Plain-text document sources
━━━━━━━━━━

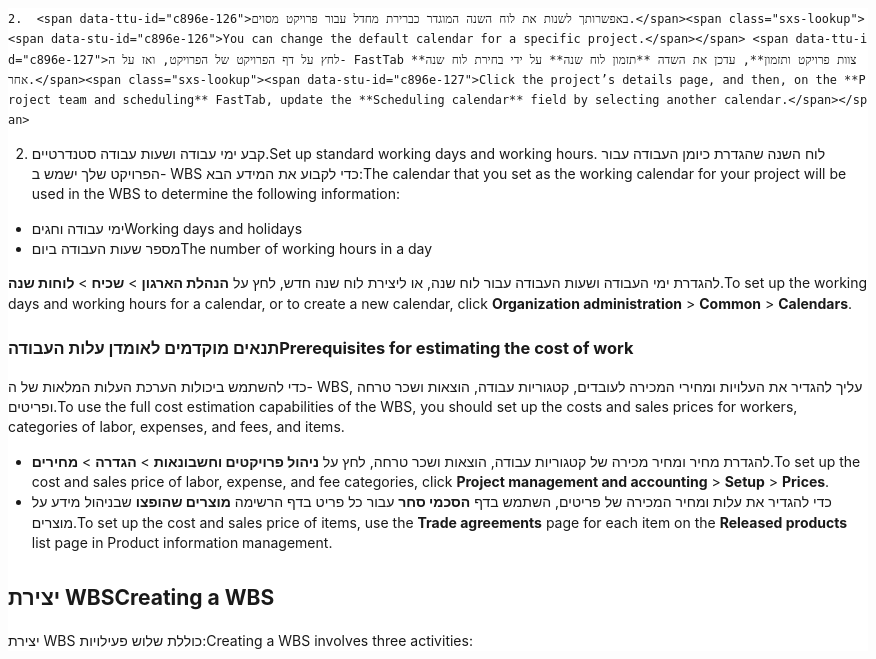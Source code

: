    2.  <span data-ttu-id="c896e-126">באפשרותך לשנות את לוח השנה המוגדר כברירת מחדל עבור פרויקט מסוים.</span><span class="sxs-lookup"><span data-stu-id="c896e-126">You can change the default calendar for a specific project.</span></span> <span data-ttu-id="c896e-127">לחץ על דף הפרויקט של הפרויקט, ואז על ה- FastTab **צוות פרויקט ותזמון**, עדכן את השדה **תזמון לוח שנה** על ידי בחירת לוח שנה אחר.</span><span class="sxs-lookup"><span data-stu-id="c896e-127">Click the project’s details page, and then, on the **Project team and scheduling** FastTab, update the **Scheduling calendar** field by selecting another calendar.</span></span>

2.  <span data-ttu-id="c896e-128">קבע ימי עבודה ושעות עבודה סטנדרטיים.</span><span class="sxs-lookup"><span data-stu-id="c896e-128">Set up standard working days and working hours.</span></span> <span data-ttu-id="c896e-129">לוח השנה שהגדרת כיומן העבודה עבור הפרויקט שלך ישמש ב- WBS כדי לקבוע את המידע הבא:</span><span class="sxs-lookup"><span data-stu-id="c896e-129">The calendar that you set as the working calendar for your project will be used in the WBS to determine the following information:</span></span>

-   <span data-ttu-id="c896e-130">ימי עבודה וחגים</span><span class="sxs-lookup"><span data-stu-id="c896e-130">Working days and holidays</span></span>
-   <span data-ttu-id="c896e-131">מספר שעות העבודה ביום</span><span class="sxs-lookup"><span data-stu-id="c896e-131">The number of working hours in a day</span></span>

<span data-ttu-id="c896e-132">להגדרת ימי העבודה ושעות העבודה עבור לוח שנה, או ליצירת לוח שנה חדש, לחץ על **הנהלת הארגון** &gt; **שכיח** &gt; **לוחות שנה**.</span><span class="sxs-lookup"><span data-stu-id="c896e-132">To set up the working days and working hours for a calendar, or to create a new calendar, click **Organization administration** &gt; **Common** &gt; **Calendars**.</span></span>

### <a name="prerequisites-for-estimating-the-cost-of-work"></a><span data-ttu-id="c896e-133">תנאים מוקדמים לאומדן עלות העבודה</span><span class="sxs-lookup"><span data-stu-id="c896e-133">Prerequisites for estimating the cost of work</span></span>

<span data-ttu-id="c896e-134">כדי להשתמש ביכולות הערכת העלות המלאות של ה- WBS, עליך להגדיר את העלויות ומחירי המכירה לעובדים, קטגוריות עבודה, הוצאות ושכר טרחה ופריטים.</span><span class="sxs-lookup"><span data-stu-id="c896e-134">To use the full cost estimation capabilities of the WBS, you should set up the costs and sales prices for workers, categories of labor, expenses, and fees, and items.</span></span>

-   <span data-ttu-id="c896e-135">להגדרת מחיר ומחיר מכירה של קטגוריות עבודה, הוצאות ושכר טרחה, לחץ על **ניהול פרויקטים וחשבונאות** &gt; **הגדרה** &gt; **מחירים**.</span><span class="sxs-lookup"><span data-stu-id="c896e-135">To set up the cost and sales price of labor, expense, and fee categories, click **Project management and accounting** &gt; **Setup** &gt; **Prices**.</span></span>
-   <span data-ttu-id="c896e-136">כדי להגדיר את עלות ומחיר המכירה של פריטים, השתמש בדף **הסכמי סחר** עבור כל פריט בדף הרשימה **מוצרים שהופצו** שבניהול מידע על מוצרים.</span><span class="sxs-lookup"><span data-stu-id="c896e-136">To set up the cost and sales price of items, use the **Trade agreements** page for each item on the **Released products** list page in Product information management.</span></span>

## <a name="creating-a-wbs"></a><span data-ttu-id="c896e-137">יצירת WBS</span><span class="sxs-lookup"><span data-stu-id="c896e-137">Creating a WBS</span></span>
<span data-ttu-id="c896e-138">יצירת WBS כוללת שלוש פעילויות:</span><span class="sxs-lookup"><span data-stu-id="c896e-138">Creating a WBS involves three activities:</span></span>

━━━━━━━━━━

# Your assignment
I'd like every record printed exactly, with the pictures left out.

# Task answer
Source code

:    2.  <span data-ttu-id="c896e-126">באפשרותך לשנות את לוח השנה המוגדר כברירת מחדל עבור פרויקט מסוים.</span><span class="sxs-lookup"><span data-stu-id="c896e-126">You can change the default calendar for a specific project.</span></span> <span data-ttu-id="c896e-127">לחץ על דף הפרויקט של הפרויקט, ואז על ה- FastTab **צוות פרויקט ותזמון**, עדכן את השדה **תזמון לוח שנה** על ידי בחירת לוח שנה אחר.</span><span class="sxs-lookup"><span data-stu-id="c896e-127">Click the project’s details page, and then, on the **Project team and scheduling** FastTab, update the **Scheduling calendar** field by selecting another calendar.</span></span>

2.  <span data-ttu-id="c896e-128">קבע ימי עבודה ושעות עבודה סטנדרטיים.</span><span class="sxs-lookup"><span data-stu-id="c896e-128">Set up standard working days and working hours.</span></span> <span data-ttu-id="c896e-129">לוח השנה שהגדרת כיומן העבודה עבור הפרויקט שלך ישמש ב- WBS כדי לקבוע את המידע הבא:</span><span class="sxs-lookup"><span data-stu-id="c896e-129">The calendar that you set as the working calendar for your project will be used in the WBS to determine the following information:</span></span>

-   <span data-ttu-id="c896e-130">ימי עבודה וחגים</span><span class="sxs-lookup"><span data-stu-id="c896e-130">Working days and holidays</span></span>
-   <span data-ttu-id="c896e-131">מספר שעות העבודה ביום</span><span class="sxs-lookup"><span data-stu-id="c896e-131">The number of working hours in a day</span></span>

<span data-ttu-id="c896e-132">להגדרת ימי העבודה ושעות העבודה עבור לוח שנה, או ליצירת לוח שנה חדש, לחץ על **הנהלת הארגון** &gt; **שכיח** &gt; **לוחות שנה**.</span><span class="sxs-lookup"><span data-stu-id="c896e-132">To set up the working days and working hours for a calendar, or to create a new calendar, click **Organization administration** &gt; **Common** &gt; **Calendars**.</span></span>

### <a name="prerequisites-for-estimating-the-cost-of-work"></a><span data-ttu-id="c896e-133">תנאים מוקדמים לאומדן עלות העבודה</span><span class="sxs-lookup"><span data-stu-id="c896e-133">Prerequisites for estimating the cost of work</span></span>

<span data-ttu-id="c896e-134">כדי להשתמש ביכולות הערכת העלות המלאות של ה- WBS, עליך להגדיר את העלויות ומחירי המכירה לעובדים, קטגוריות עבודה, הוצאות ושכר טרחה ופריטים.</span><span class="sxs-lookup"><span data-stu-id="c896e-134">To use the full cost estimation capabilities of the WBS, you should set up the costs and sales prices for workers, categories of labor, expenses, and fees, and items.</span></span>

-   <span data-ttu-id="c896e-135">להגדרת מחיר ומחיר מכירה של קטגוריות עבודה, הוצאות ושכר טרחה, לחץ על **ניהול פרויקטים וחשבונאות** &gt; **הגדרה** &gt; **מחירים**.</span><span class="sxs-lookup"><span data-stu-id="c896e-135">To set up the cost and sales price of labor, expense, and fee categories, click **Project management and accounting** &gt; **Setup** &gt; **Prices**.</span></span>
-   <span data-ttu-id="c896e-136">כדי להגדיר את עלות ומחיר המכירה של פריטים, השתמש בדף **הסכמי סחר** עבור כל פריט בדף הרשימה **מוצרים שהופצו** שבניהול מידע על מוצרים.</span><span class="sxs-lookup"><span data-stu-id="c896e-136">To set up the cost and sales price of items, use the **Trade agreements** page for each item on the **Released products** list page in Product information management.</span></span>

## <a name="creating-a-wbs"></a><span data-ttu-id="c896e-137">יצירת WBS</span><span class="sxs-lookup"><span data-stu-id="c896e-137">Creating a WBS</span></span>
<span data-ttu-id="c896e-138">יצירת WBS כוללת שלוש פעילויות:</span><span class="sxs-lookup"><span data-stu-id="c896e-138">Creating a WBS involves three activities:</span></span>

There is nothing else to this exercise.